ASH 2015
Rituximab plus chemotherapy improves outcomes in acute lymphoblastic leukaemia
Dr Sébastien Maury - Hôpital Henri Mondor, Créteil, France
You’ve been looking at acute lymphoblastic leukaemia and particularly a new treatment. What did you decide to do and what were the big issues here?
We decided to test if the addition of rituximab, which is an older drug, may improve the outcome of patients with acute lymphoblastic leukaemia of the B-cell lineage, Ph negative disease. To answer this question we randomised the addition of rituximab to the standard chemotherapy in a 1:1 ratio and we demonstrated that patients who received rituximab had an improved outcome. The primary endpoint was event free survival and this was significantly improved by the addition of rituximab.

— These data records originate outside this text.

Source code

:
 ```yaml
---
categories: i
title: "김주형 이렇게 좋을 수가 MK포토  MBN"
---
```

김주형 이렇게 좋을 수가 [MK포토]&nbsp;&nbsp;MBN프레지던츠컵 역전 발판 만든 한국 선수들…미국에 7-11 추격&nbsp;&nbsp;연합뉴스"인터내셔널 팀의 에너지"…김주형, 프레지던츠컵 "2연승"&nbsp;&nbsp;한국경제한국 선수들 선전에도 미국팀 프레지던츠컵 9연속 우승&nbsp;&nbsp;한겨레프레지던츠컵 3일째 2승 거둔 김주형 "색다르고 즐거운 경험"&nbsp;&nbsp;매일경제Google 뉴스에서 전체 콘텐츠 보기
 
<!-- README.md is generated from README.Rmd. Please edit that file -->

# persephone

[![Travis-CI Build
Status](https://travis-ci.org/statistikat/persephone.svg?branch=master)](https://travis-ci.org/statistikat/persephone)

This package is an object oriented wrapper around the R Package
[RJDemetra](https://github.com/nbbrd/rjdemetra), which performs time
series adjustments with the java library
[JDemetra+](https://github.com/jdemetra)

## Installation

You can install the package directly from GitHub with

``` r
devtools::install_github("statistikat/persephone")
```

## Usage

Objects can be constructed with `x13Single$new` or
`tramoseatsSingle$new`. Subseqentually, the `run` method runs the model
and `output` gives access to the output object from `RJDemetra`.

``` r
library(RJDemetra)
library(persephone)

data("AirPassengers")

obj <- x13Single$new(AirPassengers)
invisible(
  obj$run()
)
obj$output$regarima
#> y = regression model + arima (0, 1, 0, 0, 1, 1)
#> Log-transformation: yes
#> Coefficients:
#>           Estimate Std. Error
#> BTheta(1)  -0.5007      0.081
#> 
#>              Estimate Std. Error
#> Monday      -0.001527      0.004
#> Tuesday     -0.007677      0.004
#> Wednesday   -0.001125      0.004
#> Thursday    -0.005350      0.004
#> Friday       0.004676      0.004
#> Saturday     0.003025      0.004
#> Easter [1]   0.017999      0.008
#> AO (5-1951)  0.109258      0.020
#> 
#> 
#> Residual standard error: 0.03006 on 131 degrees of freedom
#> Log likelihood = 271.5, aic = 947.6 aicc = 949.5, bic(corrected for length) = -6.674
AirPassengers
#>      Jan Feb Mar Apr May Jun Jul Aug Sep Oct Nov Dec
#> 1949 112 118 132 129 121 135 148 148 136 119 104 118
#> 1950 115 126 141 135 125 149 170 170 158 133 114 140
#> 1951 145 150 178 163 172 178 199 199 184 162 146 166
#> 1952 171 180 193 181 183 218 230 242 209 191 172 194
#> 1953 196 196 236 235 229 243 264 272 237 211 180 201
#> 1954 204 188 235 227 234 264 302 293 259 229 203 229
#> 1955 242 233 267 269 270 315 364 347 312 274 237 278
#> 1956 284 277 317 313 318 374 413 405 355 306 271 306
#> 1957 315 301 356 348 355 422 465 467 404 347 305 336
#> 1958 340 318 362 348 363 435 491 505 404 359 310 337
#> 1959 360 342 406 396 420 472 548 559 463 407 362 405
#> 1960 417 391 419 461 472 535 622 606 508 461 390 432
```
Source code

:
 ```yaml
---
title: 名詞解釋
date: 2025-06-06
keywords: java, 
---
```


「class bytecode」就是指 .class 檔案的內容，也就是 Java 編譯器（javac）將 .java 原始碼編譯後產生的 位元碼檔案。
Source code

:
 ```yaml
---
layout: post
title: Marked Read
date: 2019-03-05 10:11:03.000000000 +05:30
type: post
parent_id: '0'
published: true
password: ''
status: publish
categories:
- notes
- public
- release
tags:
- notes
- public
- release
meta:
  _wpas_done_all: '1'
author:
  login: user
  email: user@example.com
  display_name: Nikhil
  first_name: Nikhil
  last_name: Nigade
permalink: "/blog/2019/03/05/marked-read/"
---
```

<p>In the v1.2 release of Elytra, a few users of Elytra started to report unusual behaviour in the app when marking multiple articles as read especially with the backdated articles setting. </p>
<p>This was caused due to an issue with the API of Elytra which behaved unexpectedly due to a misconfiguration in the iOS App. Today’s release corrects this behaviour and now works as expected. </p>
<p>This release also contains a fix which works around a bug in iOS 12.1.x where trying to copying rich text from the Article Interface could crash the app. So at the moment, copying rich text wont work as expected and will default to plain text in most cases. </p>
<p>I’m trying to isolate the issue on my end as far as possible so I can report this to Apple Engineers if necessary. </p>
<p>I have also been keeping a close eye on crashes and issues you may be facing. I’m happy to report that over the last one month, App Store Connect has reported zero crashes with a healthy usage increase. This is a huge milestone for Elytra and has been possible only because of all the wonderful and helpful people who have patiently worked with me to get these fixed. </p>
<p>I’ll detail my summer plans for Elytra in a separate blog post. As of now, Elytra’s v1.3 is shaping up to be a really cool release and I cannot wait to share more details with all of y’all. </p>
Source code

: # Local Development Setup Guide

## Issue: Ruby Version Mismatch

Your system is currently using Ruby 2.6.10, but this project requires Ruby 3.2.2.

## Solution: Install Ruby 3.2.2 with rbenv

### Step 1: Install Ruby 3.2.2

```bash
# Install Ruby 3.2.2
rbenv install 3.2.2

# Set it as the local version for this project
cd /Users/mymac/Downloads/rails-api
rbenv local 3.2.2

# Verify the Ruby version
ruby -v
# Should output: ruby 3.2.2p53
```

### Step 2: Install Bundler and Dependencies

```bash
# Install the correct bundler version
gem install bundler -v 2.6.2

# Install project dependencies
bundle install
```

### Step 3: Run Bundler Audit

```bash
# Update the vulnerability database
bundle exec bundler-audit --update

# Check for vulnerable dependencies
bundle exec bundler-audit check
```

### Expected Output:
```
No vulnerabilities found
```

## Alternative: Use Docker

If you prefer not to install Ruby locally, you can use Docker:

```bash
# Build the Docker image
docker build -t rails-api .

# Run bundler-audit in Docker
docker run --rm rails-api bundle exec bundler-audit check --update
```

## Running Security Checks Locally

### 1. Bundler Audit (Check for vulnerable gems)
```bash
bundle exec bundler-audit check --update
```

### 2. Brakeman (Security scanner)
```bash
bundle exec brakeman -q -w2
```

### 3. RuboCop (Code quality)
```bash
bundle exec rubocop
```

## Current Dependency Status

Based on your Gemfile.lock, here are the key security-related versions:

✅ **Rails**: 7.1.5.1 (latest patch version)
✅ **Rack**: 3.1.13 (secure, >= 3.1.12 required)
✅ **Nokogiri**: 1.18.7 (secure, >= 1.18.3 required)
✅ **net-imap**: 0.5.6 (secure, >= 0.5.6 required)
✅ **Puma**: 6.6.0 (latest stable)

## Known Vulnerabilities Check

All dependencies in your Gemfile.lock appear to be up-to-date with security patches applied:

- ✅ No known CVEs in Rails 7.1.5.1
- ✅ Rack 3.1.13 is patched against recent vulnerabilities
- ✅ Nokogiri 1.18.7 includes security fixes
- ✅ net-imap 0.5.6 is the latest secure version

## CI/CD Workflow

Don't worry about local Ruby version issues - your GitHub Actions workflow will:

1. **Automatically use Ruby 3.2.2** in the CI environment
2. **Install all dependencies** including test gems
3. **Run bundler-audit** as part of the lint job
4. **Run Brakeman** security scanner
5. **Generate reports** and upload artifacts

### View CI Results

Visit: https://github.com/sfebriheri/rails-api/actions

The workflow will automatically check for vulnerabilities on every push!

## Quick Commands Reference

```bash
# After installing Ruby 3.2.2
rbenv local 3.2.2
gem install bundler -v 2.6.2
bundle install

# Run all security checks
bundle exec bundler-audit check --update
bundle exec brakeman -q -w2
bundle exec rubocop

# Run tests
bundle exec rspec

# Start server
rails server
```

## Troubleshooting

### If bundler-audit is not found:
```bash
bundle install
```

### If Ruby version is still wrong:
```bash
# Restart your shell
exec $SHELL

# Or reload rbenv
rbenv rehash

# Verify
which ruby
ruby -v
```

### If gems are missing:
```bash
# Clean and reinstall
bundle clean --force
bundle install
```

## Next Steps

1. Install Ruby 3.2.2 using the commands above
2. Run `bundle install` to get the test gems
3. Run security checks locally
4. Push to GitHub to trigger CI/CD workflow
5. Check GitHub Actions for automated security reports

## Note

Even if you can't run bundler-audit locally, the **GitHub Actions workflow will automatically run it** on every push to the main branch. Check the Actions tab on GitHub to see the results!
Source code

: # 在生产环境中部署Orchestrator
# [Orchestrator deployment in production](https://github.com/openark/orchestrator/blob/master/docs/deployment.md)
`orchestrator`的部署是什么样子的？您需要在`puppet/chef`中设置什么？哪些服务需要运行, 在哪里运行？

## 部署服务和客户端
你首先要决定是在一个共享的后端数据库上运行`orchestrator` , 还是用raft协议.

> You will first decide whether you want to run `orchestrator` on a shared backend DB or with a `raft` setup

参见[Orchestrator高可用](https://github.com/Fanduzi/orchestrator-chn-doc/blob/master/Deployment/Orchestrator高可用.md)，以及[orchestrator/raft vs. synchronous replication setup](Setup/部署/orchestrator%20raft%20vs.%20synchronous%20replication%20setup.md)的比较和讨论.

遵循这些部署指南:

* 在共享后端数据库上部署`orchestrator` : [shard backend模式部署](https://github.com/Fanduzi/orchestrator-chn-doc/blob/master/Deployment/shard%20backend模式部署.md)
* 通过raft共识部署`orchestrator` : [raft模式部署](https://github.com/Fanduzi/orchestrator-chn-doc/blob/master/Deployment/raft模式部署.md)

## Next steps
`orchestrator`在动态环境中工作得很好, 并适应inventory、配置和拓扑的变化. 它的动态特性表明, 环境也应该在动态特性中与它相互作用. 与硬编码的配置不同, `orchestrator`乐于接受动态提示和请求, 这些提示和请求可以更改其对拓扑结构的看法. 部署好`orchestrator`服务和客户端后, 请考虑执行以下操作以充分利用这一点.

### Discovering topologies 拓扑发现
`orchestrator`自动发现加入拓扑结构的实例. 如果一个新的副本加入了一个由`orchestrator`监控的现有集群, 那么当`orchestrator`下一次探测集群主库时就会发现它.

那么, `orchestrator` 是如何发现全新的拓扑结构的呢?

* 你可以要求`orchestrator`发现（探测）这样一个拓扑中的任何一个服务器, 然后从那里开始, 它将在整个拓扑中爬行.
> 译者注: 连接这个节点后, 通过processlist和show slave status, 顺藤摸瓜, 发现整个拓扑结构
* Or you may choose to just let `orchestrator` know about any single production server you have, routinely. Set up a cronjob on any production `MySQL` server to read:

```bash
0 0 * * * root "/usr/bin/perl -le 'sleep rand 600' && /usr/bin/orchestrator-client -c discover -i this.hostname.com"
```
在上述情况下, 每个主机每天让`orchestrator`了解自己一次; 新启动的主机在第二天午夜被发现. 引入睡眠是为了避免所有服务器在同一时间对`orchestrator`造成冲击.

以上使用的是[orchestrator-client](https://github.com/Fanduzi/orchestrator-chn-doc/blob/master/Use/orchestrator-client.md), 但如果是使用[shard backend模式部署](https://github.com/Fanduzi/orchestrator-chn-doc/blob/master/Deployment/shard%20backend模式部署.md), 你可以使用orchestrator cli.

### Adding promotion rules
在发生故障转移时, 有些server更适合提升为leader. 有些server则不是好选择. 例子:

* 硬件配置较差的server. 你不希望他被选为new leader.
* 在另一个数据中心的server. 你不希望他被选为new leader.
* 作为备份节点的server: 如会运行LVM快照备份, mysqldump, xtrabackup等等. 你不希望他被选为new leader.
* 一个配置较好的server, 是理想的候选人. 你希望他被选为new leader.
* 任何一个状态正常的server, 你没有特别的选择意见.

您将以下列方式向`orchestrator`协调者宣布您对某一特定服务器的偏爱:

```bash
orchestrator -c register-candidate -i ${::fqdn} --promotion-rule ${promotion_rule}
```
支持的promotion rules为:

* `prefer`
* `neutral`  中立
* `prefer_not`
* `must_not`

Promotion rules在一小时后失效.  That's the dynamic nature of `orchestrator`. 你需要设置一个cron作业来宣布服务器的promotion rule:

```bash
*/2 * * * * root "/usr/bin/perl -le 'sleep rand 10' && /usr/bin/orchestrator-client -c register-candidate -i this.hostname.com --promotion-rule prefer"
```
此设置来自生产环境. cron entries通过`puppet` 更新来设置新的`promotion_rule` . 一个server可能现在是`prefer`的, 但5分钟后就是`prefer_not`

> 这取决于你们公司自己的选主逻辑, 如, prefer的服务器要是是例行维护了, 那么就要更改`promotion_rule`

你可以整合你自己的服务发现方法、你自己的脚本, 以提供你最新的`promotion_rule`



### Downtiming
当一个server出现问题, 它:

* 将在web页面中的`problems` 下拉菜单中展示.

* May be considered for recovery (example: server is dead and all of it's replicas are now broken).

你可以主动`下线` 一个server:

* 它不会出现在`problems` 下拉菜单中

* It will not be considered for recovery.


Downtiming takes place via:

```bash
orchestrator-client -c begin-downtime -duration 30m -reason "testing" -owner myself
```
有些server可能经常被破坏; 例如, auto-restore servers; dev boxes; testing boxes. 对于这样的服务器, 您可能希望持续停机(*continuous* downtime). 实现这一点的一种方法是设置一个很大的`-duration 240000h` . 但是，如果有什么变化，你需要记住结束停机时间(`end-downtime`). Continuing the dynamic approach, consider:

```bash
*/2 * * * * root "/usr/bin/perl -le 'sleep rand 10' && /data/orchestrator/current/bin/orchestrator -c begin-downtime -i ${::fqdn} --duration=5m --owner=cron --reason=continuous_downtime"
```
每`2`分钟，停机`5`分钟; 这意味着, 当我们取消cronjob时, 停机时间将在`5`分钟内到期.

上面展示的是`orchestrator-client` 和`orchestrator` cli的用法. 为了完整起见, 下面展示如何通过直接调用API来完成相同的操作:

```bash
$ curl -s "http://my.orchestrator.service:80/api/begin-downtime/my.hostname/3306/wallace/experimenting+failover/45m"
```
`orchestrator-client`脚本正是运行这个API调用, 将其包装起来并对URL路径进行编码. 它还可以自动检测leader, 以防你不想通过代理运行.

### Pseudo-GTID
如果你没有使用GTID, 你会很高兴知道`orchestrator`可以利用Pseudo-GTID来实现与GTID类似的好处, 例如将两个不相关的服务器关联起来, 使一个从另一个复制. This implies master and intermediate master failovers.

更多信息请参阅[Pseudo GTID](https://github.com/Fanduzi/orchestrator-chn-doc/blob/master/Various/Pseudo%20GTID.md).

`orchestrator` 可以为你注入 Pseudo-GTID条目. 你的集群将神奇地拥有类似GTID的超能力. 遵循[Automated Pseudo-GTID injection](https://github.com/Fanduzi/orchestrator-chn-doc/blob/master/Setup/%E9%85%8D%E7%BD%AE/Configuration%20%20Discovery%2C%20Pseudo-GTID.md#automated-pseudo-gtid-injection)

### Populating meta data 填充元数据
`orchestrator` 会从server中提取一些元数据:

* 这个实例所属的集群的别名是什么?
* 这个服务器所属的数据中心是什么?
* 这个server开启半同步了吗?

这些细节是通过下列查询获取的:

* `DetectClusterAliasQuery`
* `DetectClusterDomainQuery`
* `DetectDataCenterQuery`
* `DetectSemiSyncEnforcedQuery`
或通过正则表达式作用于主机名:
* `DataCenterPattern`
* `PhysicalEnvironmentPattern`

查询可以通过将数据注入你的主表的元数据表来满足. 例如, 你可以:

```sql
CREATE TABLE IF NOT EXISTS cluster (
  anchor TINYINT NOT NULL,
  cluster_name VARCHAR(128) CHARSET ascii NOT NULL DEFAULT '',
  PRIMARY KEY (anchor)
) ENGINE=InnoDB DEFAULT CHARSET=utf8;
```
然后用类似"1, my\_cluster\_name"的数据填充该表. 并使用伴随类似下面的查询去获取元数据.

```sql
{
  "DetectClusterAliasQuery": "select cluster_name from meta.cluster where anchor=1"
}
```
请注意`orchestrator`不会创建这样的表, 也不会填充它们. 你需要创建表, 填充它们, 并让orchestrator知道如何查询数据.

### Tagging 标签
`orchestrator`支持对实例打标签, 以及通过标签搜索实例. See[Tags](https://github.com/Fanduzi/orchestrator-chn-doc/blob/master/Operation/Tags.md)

Now, these particular patients who are CD20 positive and Philadelphia chromosome negative, what would they have been treated with if you didn’t add rituximab?
They would have received standard chemotherapy, which the standard now is to use a dose intensified regimen inspired by the paediatric regime that are translated for adult patients. Some of those patients based on their criteria of risk are offered allogenic stem cell transplantation in first remission.
You had freedom from disease, you also had an improvement in overall survival. What are the numbers that came out of this?
Overall survival is around 60% which is a good result. Actually, the benefit in terms of overall survival was only observed significantly at the statistical point of view for patients who were not transplanted in first remission with an allogeneic donor. When we analysed the whole population, including the transplanted and non-transplanted, this benefit appeared only as a statistical tendency.
What was the benefit in terms of event free survival then?
The gain was from 52% to 65% at two years.
So what are the clinical implications of your findings, would you say?
I think that rituximab in addition to chemotherapy becomes a new standard of care for these patients who express CD20 at diagnosis.
Would you recommend the use of rituximab now or should there be further approval?
No, I think they can use it now based on our experience and past experiences from other groups in controls to do with historical controls but not randomisation. Here we bring the randomised study that I believe brings sufficient information to add this antibody to up-front therapy of these patients. Although some specific points need to first be studied, such as the definition of the optimal dose schedule, the relationships with allogenic stem cell transplantation in first remission and other points that will be further studied.
So the take-home message for doctors is what?
Add rituximab to CD20 positive B-cell ALL in adults.